Everyone was pleased to see our C.O., and he seemed pleased to be with us again ; and he stayed so long that it would have been dark long before he could have got back to the beach. So he stayed all night ; in fact, he didn’t go back at all. It was awfully plucky of him, coming back so soon. He couldn’t move his arm more than about six inches, and had to be helped on with his coat. I was very sorry for him that night. He was tall. The only place I could put him was a cursed little hole dug into the face of the trench. He had to curl into it like a dog, and with his sore arm that couldn’t have been much fun. I passed him several times during the night, and I don’t think he slept once ; but he never complained,

We had a jumpy time that night. We had to stand-to several times. And one of Bairnsfather’s famous pictures, in which Adjutant B. has been called to the ‘phone in the midst of action to be asked how many tins of plum and apple had been received yesterday, reminds me of a little incident of my own that same night. About half-past twelve I lay down to get a rest. In a quarter of an hour I was roused to answer the ‘phone. This entailed a walk of at least two hundred yards along the trench and over sleeping men all the way. It was the signal officer who wished to speak to me at the other end of the wire. He informed me that in future no parties were to be allowed to proceed to the beach to bathe without being accompanied by an officer. I informed him that he was an unhappy blend of blooming ass and blithering idiot. We knew each other well personally, and I added other unprintable language. Really, it was adding insult to injury, as my battalion had never had a chance to have a sea-bathe since we had landed a month ago. And at one in the morning!

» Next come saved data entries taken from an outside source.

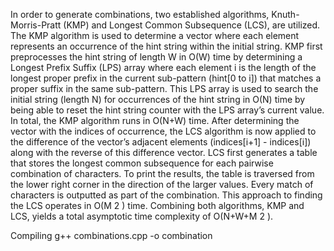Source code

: In order to generate combinations, two established algorithms, Knuth-
Morris-Pratt (KMP) and Longest Common Subsequence (LCS), are utilized. The KMP algorithm is
used to determine a vector where each element represents an occurrence of the hint string within the
initial string. KMP first preprocesses the hint string of length W in O(W) time by determining a
Longest Prefix Suffix (LPS) array where each element i is the length of the longest proper prefix in the
current sub-pattern (hint[0 to i]) that matches a proper suffix in the same sub-pattern. This LPS array is
used to search the initial string (length N) for occurrences of the hint string in O(N) time by being able
to reset the hint string counter with the LPS array’s current value. In total, the KMP algorithm runs in
O(N+W) time. After determining the vector with the indices of occurrence, the LCS algorithm is now
applied to the difference of the vector’s adjacent elements (indices[i+1] - indices[i]) along with the
reverse of this difference vector. LCS first generates a table that stores the longest common
subsequence for each pairwise combination of characters. To print the results, the table is traversed
from the lower right corner in the direction of the larger values. Every match of characters is outputted
as part of the combination. This approach to finding the LCS operates in O(M 2 ) time. Combining both
algorithms, KMP and LCS, yields a total asymptotic time complexity of O(N+W+M 2 ).

Compiling
g++ combinations.cpp -o combination
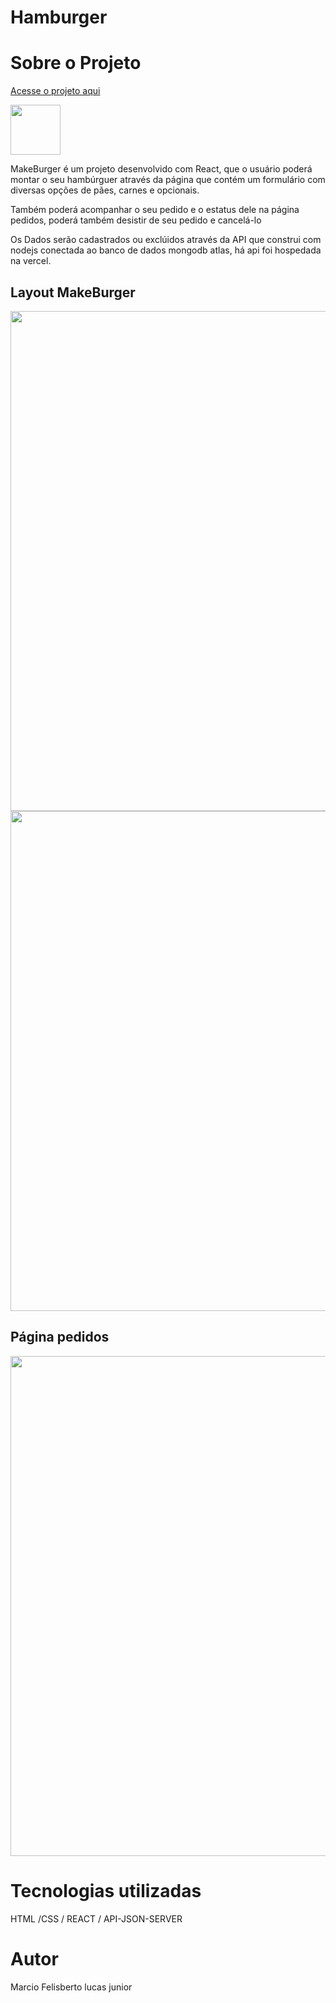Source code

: # Hamburger
 
<h1>Sobre  o  Projeto   </h1>

<a href="https://hamburger-seven.vercel.app/" />Acesse o projeto aqui</a><br>

<a href="https://github.com/marciolucasjunior/MakeBurger/blob/main/LICENSE"><img src="https://user-images.githubusercontent.com/109992150/211327592-53df9889-77d2-4d5d-acc8-429675954564.svg" width="80px" /></a>

<p>MakeBurger é um projeto desenvolvido com React, que o usuário poderá montar o seu hambúrguer através da página que contém um formulário com diversas opções de pães, carnes e opcionais.</p>
<p>Também poderá acompanhar o seu pedido e o estatus dele na página pedidos, poderá também desistir de seu pedido e cancelá-lo</p>  
<p> Os Dados serão cadastrados ou exclúidos através da API que construi com nodejs conectada ao banco de dados mongodb atlas, há api foi hospedada na vercel.</p>

<h2>Layout MakeBurger </h2>
<div>
<img src="https://user-images.githubusercontent.com/109992150/210823328-e5d9b019-5262-4545-ac49-b59bb616fe48.png"  width="800px" /><img src="https://user-images.githubusercontent.com/109992150/210823800-c7911b0f-54ee-4b95-b895-fa740d70711e.png"  width="800px" /> 
</div>
<h2>Página pedidos </h2>
<img src="https://user-images.githubusercontent.com/109992150/210836009-e4f21fb2-7b62-419f-88e6-1bb2426a2630.png"  width="800px" /> 


<h1>Tecnologias utilizadas </h1>
 HTML /CSS / REACT / API-JSON-SERVER
 
 <h1>Autor</h1>
 Marcio Felisberto lucas junior
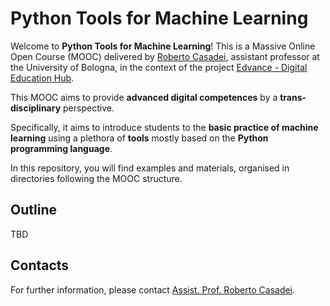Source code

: # Python Tools for Machine Learning

Welcome to **Python Tools for Machine Learning**! This is a Massive Online Open Course (MOOC) delivered by [Roberto Casadei](https://www.unibo.it/sitoweb/roby.casadei/en), assistant professor at the University of Bologna, in the context of the project [Edvance - Digital Education Hub](https://www.edvance.it/).

This MOOC aims to provide **advanced digital competences** by a **trans-disciplinary** perspective. 

Specifically, it aims to introduce students to the **basic practice of machine learning** using a plethora of **tools** mostly based on the **Python programming language**.

In this repository, you will find examples and materials, organised in directories following the MOOC structure.

## Outline

TBD

## Contacts

For further information, please contact [Assist. Prof. Roberto Casadei](https://www.unibo.it/sitoweb/roby.casadei/en).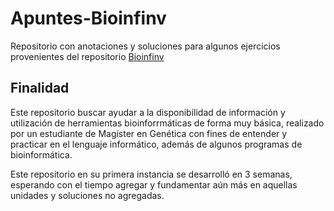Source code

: # Apuntes-Bioinfinv
Repositorio con anotaciones y soluciones para algunos ejercicios provenientes del repositorio [Bioinfinv](https://github.com/ravuch/BioinfinvRepro)


## Finalidad 

Este repositorio buscar ayudar a la disponibilidad de información y utilización de herramientas bioinforrmáticas de forma muy básica, realizado por un estudiante de Magíster en Genética con fines de entender y practicar en el lenguaje informático, además de algunos programas de bioinformática.

Este repositorio en su primera instancia se desarrolló en 3 semanas, esperando con el tiempo agregar y fundamentar aún más en aquellas unidades y soluciones no agregadas.


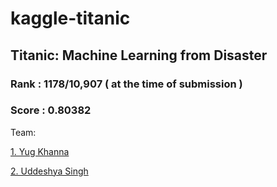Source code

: # kaggle-titanic
## Titanic: Machine Learning from Disaster
### Rank : 1178/10,907 ( at the time of submission )
### Score : 0.80382

Team:

[1. Yug Khanna](https://github.com/yugkhanna)

[2. Uddeshya Singh](https://github.com/uds5501)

We had done twelve days now up in this blasted wood, and we were pleased the next morning when orders came that we were to be relieved. I didn’t go down myself with the advance party, but sent a subaltern with it to the rest-camp which headquarters said was all prepared for us. We left Fir-Tree Wood early the next morning. We went off casually by platoons, not to attract attention, and to let the Turks think it was just the usual ration-parties and such. For, unless there was a strafe on, they didn’t bother these parties much.

If an unbroken daisy-field is a prepared rest-camp under the Act – well then, I apologise.